*** Begin section ***

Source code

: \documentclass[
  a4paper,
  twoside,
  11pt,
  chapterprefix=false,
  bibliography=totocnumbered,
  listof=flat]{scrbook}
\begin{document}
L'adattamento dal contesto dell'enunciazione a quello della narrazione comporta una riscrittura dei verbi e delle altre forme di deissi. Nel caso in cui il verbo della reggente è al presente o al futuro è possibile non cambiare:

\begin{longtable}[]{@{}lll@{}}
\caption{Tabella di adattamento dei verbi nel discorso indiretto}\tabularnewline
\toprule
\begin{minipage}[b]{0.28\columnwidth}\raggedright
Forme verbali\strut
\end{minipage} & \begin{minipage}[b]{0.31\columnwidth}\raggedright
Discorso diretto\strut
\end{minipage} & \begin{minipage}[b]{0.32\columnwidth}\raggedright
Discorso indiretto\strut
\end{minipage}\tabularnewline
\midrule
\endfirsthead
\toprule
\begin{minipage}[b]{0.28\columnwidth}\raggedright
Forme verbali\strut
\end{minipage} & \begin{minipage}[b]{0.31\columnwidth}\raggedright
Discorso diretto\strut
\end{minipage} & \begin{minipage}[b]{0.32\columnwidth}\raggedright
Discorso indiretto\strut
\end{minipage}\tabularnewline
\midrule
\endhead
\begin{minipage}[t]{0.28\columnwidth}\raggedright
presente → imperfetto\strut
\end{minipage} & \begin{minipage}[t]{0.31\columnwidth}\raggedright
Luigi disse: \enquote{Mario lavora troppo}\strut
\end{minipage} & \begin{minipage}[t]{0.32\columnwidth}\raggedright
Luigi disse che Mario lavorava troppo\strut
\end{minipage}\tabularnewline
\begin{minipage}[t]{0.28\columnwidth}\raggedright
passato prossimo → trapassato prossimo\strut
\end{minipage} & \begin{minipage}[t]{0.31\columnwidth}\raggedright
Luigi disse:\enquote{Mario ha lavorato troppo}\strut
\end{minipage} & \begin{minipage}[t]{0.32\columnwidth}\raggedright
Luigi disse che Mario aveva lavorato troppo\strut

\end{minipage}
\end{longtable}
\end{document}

*** End section ***

* _Task item_
Take the entries above and return all of them exactly.

* _Exercise result_
Source code

: \documentclass[
  a4paper,
  twoside,
  11pt,
  chapterprefix=false,
  bibliography=totocnumbered,
  listof=flat]{scrbook}
\begin{document}
L'adattamento dal contesto dell'enunciazione a quello della narrazione comporta una riscrittura dei verbi e delle altre forme di deissi. Nel caso in cui il verbo della reggente è al presente o al futuro è possibile non cambiare:

\begin{longtable}[]{@{}lll@{}}
\caption{Tabella di adattamento dei verbi nel discorso indiretto}\tabularnewline
\toprule
\begin{minipage}[b]{0.28\columnwidth}\raggedright
Forme verbali\strut
\end{minipage} & \begin{minipage}[b]{0.31\columnwidth}\raggedright
Discorso diretto\strut
\end{minipage} & \begin{minipage}[b]{0.32\columnwidth}\raggedright
Discorso indiretto\strut
\end{minipage}\tabularnewline
\midrule
\endfirsthead
\toprule
\begin{minipage}[b]{0.28\columnwidth}\raggedright
Forme verbali\strut
\end{minipage} & \begin{minipage}[b]{0.31\columnwidth}\raggedright
Discorso diretto\strut
\end{minipage} & \begin{minipage}[b]{0.32\columnwidth}\raggedright
Discorso indiretto\strut
\end{minipage}\tabularnewline
\midrule
\endhead
\begin{minipage}[t]{0.28\columnwidth}\raggedright
presente → imperfetto\strut
\end{minipage} & \begin{minipage}[t]{0.31\columnwidth}\raggedright
Luigi disse: \enquote{Mario lavora troppo}\strut
\end{minipage} & \begin{minipage}[t]{0.32\columnwidth}\raggedright
Luigi disse che Mario lavorava troppo\strut
\end{minipage}\tabularnewline
\begin{minipage}[t]{0.28\columnwidth}\raggedright
passato prossimo → trapassato prossimo\strut
\end{minipage} & \begin{minipage}[t]{0.31\columnwidth}\raggedright
Luigi disse:\enquote{Mario ha lavorato troppo}\strut
\end{minipage} & \begin{minipage}[t]{0.32\columnwidth}\raggedright
Luigi disse che Mario aveva lavorato troppo\strut

\end{minipage}
\end{longtable}
\end{document}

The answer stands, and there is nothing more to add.